#### [Your task]
Reproduce exactly, from the line containing "Constructs a new DiscordSectionComponent", every line down to the end of the data below.

#### [Source data]

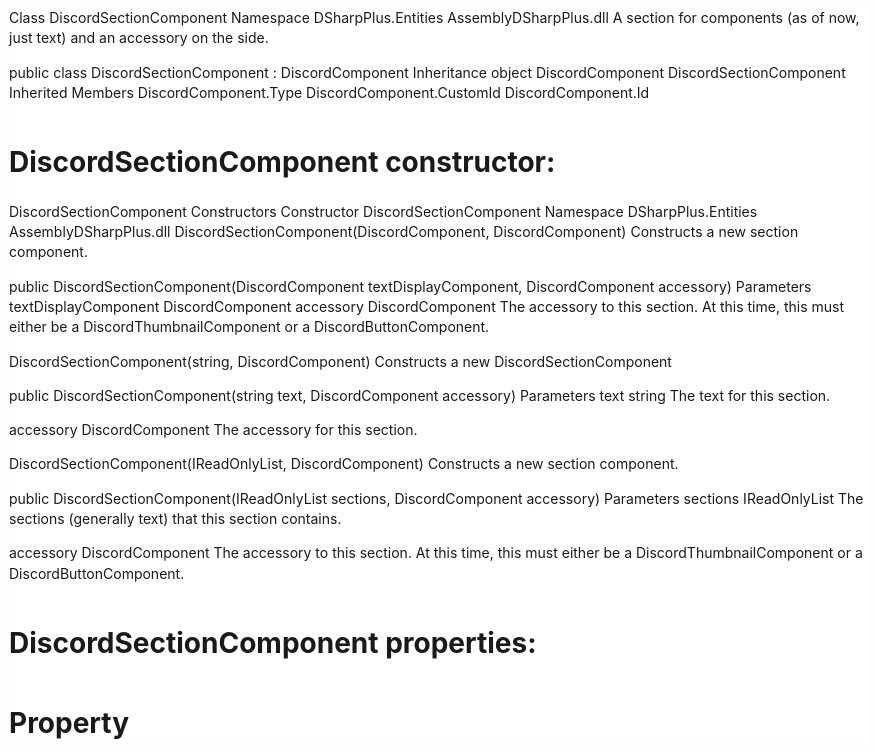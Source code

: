 Class DiscordSectionComponent
Namespace DSharpPlus.Entities
AssemblyDSharpPlus.dll
A section for components (as of now, just text) and an accessory on the side.

public class DiscordSectionComponent : DiscordComponent
Inheritance
object DiscordComponent DiscordSectionComponent
Inherited Members
DiscordComponent.Type  DiscordComponent.CustomId  DiscordComponent.Id

# DiscordSectionComponent constructor:

DiscordSectionComponent
Constructors
Constructor DiscordSectionComponent
Namespace DSharpPlus.Entities
AssemblyDSharpPlus.dll
DiscordSectionComponent(DiscordComponent, DiscordComponent) 
Constructs a new section component.

public DiscordSectionComponent(DiscordComponent textDisplayComponent, DiscordComponent accessory)
Parameters
textDisplayComponent DiscordComponent
accessory DiscordComponent
The accessory to this section. At this time, this must either be a DiscordThumbnailComponent or a DiscordButtonComponent.

DiscordSectionComponent(string, DiscordComponent) 
Constructs a new DiscordSectionComponent

public DiscordSectionComponent(string text, DiscordComponent accessory)
Parameters
text string
The text for this section.

accessory DiscordComponent
The accessory for this section.

DiscordSectionComponent(IReadOnlyList<DiscordComponent>, DiscordComponent) 
Constructs a new section component.

public DiscordSectionComponent(IReadOnlyList<DiscordComponent> sections, DiscordComponent accessory)
Parameters
sections IReadOnlyList<DiscordComponent>
The sections (generally text) that this section contains.

accessory DiscordComponent
The accessory to this section. At this time, this must either be a DiscordThumbnailComponent or a DiscordButtonComponent.

# DiscordSectionComponent properties:
# Property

#### [Task solution]
Constructs a new DiscordSectionComponent

public DiscordSectionComponent(string text, DiscordComponent accessory)
Parameters
text string
The text for this section.

accessory DiscordComponent
The accessory for this section.

DiscordSectionComponent(IReadOnlyList<DiscordComponent>, DiscordComponent) 
Constructs a new section component.

public DiscordSectionComponent(IReadOnlyList<DiscordComponent> sections, DiscordComponent accessory)
Parameters
sections IReadOnlyList<DiscordComponent>
The sections (generally text) that this section contains.

accessory DiscordComponent
The accessory to this section. At this time, this must either be a DiscordThumbnailComponent or a DiscordButtonComponent.

# DiscordSectionComponent properties:
# Property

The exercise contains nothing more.